Eivissa y Formentera viven hoy una de sus jornadas más tristes.
Marià Villangómez, el poeta que con sus palabras logró recorrer la
más pura esencia de esta tierra, nos ha dejado, y su marcha
representa una pérdida difícil de asimilar, más aún cuando su
labor, su creación y su vida han sido un ejemplo de compromiso con
el arte y con la existencia.
Marià Villangómez dejó de escribir cuando, en su experta
opinión, no le quedaba nada más que decir. Esa valentía, tan
difícil de asumir en el mundo del arte, eleva la estatura de su
figura hasta cotas que trascienden el puro ámbito local para pasar
a formar parte de la lista de todas aquellas personas que supieron
exprimir lo cotidiano para convertirlo en universal, pero sin
dejarse vencer por la gloria o los oropeles. Posiblemente, el poeta
podría haber seguido su labor lírica, aplicando una simple fórmula
aprendida con el oficio. Pero no lo hizo. Y es precisamente ahí
donde nos deja, más allá de una obra de extrema belleza y calidad,
una enseñanza que no debe pasarnos desapercibida.
Desde que tomó tan drástica decisión, y aunque parezca extraño,
no abandonó la poesía. Dedicó tiempo y esfuerzo a pulir su obra, y,
de paso, a descubrirnos en unas traducciones esmeradas a otros
poetas. Humildad y sabiduría. La palabra de Villangómez se puso al
servicio de otros autores, y, por extensión, de todos nosotros.

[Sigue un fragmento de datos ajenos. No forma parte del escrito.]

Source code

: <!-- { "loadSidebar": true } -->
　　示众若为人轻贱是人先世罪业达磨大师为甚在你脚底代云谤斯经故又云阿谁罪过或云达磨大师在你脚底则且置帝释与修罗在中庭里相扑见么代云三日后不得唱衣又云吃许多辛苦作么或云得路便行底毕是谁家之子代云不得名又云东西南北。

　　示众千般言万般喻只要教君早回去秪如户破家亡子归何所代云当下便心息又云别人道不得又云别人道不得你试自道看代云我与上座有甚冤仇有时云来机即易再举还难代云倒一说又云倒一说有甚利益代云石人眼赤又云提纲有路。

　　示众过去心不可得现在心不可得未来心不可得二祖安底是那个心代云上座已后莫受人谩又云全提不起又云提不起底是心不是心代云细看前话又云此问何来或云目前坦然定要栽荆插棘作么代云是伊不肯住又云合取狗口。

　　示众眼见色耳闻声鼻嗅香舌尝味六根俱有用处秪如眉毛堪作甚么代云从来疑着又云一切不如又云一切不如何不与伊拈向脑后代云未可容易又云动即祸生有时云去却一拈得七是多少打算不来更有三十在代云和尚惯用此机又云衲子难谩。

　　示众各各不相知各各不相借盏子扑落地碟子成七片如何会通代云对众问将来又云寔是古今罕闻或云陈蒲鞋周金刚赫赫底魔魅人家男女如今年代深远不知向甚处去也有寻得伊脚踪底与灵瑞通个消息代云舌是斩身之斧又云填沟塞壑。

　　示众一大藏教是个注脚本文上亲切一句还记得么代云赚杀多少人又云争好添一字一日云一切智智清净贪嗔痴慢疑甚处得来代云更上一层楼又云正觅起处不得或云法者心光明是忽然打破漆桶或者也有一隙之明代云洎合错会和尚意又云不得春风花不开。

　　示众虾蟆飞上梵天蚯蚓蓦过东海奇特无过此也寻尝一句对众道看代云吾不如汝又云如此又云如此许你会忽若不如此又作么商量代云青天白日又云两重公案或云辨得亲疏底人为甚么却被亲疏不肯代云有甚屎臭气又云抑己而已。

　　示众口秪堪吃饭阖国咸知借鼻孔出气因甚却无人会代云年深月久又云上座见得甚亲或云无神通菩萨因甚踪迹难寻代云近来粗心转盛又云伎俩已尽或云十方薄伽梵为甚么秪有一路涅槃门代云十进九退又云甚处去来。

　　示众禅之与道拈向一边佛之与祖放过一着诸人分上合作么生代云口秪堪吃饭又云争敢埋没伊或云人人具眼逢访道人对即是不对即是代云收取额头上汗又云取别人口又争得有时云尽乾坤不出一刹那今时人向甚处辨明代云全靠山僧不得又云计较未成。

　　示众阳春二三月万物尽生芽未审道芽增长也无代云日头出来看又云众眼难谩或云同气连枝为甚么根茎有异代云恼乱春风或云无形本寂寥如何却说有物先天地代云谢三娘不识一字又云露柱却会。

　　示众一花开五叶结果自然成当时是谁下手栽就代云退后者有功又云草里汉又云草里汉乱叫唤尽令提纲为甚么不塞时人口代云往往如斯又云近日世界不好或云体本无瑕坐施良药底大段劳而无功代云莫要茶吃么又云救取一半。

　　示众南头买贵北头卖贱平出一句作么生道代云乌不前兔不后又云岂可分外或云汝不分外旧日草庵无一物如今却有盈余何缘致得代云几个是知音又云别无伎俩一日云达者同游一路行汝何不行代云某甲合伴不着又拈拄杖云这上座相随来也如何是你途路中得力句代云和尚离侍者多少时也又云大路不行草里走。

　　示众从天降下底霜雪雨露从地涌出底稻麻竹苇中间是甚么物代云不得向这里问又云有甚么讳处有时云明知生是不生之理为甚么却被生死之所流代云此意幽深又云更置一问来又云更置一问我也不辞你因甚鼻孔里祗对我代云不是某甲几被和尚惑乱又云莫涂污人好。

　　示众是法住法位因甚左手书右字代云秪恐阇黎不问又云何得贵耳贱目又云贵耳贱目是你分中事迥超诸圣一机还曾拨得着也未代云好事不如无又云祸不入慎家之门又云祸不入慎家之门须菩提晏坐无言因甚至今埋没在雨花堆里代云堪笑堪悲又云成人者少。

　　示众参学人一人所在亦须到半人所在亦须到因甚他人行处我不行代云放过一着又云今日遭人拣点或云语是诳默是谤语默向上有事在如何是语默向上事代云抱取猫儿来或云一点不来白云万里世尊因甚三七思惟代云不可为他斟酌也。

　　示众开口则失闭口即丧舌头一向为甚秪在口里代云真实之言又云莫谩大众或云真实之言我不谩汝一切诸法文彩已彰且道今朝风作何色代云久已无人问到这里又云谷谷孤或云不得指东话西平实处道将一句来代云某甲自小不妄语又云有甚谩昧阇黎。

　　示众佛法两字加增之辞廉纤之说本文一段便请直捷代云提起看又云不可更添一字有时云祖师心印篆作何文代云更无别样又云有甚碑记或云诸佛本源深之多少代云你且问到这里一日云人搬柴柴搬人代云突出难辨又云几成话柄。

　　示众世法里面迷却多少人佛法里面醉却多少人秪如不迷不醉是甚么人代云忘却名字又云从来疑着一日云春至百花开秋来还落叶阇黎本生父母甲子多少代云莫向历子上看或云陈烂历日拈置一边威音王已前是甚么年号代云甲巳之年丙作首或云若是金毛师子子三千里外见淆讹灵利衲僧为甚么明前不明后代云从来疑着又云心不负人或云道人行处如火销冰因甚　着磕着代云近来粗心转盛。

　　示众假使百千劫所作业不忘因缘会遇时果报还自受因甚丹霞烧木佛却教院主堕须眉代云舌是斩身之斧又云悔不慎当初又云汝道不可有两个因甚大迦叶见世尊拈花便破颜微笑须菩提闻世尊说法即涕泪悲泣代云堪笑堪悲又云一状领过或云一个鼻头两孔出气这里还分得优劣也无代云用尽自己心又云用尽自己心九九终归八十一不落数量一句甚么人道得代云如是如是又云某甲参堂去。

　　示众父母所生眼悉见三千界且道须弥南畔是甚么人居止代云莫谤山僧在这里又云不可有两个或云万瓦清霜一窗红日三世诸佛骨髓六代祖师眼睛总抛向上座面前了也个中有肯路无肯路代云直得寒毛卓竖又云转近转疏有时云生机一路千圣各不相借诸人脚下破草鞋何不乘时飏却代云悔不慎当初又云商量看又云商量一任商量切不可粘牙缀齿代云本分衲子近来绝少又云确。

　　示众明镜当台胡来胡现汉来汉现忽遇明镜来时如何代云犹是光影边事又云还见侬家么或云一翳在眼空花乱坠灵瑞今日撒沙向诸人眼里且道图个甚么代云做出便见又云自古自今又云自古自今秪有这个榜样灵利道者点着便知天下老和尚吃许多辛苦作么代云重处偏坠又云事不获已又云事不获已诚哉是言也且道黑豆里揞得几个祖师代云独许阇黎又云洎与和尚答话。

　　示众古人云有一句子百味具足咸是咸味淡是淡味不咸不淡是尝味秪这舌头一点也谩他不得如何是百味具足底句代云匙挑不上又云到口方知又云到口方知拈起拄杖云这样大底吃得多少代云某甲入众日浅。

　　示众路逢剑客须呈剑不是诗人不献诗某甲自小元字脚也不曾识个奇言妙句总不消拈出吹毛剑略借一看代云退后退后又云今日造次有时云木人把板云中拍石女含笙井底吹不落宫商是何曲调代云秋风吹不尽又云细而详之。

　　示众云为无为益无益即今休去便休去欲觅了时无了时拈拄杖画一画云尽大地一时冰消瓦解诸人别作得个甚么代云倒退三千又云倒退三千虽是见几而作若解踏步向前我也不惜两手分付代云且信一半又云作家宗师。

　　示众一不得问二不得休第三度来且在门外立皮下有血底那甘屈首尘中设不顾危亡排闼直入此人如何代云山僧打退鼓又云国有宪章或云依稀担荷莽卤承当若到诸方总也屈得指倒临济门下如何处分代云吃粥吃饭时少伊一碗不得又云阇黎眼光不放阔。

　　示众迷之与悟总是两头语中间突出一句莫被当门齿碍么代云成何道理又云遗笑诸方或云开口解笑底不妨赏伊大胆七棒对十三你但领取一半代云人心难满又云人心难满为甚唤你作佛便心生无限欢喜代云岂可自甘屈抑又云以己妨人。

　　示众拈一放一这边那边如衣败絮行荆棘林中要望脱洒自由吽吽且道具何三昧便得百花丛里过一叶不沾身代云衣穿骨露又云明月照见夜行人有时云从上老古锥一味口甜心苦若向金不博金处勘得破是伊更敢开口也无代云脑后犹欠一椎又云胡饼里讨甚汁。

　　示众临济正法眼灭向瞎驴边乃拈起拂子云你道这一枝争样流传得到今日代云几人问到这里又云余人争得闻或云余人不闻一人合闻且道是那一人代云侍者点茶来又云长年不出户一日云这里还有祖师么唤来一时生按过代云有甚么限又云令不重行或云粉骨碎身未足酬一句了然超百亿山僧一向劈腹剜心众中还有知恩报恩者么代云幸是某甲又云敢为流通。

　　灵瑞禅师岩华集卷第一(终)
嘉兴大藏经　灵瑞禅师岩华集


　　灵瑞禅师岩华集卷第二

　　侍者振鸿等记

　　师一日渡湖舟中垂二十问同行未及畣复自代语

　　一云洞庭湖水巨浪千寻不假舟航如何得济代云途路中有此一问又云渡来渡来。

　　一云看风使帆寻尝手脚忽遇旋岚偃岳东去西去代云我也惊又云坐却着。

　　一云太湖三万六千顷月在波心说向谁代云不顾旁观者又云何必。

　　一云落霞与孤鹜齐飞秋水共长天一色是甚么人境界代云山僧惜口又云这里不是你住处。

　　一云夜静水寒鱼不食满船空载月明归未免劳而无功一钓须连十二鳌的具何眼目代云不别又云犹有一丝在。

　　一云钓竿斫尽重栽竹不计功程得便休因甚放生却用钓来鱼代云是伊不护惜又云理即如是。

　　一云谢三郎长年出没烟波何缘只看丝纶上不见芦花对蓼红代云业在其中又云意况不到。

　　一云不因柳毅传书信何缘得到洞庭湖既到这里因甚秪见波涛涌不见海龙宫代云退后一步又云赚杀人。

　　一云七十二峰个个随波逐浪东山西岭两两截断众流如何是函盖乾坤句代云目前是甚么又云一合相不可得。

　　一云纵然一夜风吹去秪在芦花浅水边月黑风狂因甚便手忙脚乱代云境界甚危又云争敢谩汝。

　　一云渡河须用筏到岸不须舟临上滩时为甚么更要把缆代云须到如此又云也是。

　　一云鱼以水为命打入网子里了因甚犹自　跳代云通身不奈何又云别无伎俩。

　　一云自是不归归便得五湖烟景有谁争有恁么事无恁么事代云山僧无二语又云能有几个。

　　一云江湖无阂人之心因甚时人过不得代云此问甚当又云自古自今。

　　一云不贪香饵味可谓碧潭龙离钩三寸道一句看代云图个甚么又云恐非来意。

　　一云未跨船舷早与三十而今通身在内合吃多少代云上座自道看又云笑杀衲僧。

Enumerar sus libros, la herencia que nos lega, supone
profundizar en Eivissa y Formentera para lanzar nuestras mentes y
sentimientos hacia aquellos lugares que sólo los poetas ven,
permitiéndonos compartir sus experiencias. Tal vez, la lección
magistral de Villangómez, de entre las muchas que nos deja tras su
marcha, sea la de intentar siempre ver más allá, no cerrar las
puertas al deseo, a la belleza, a buscarnos en lo imposible.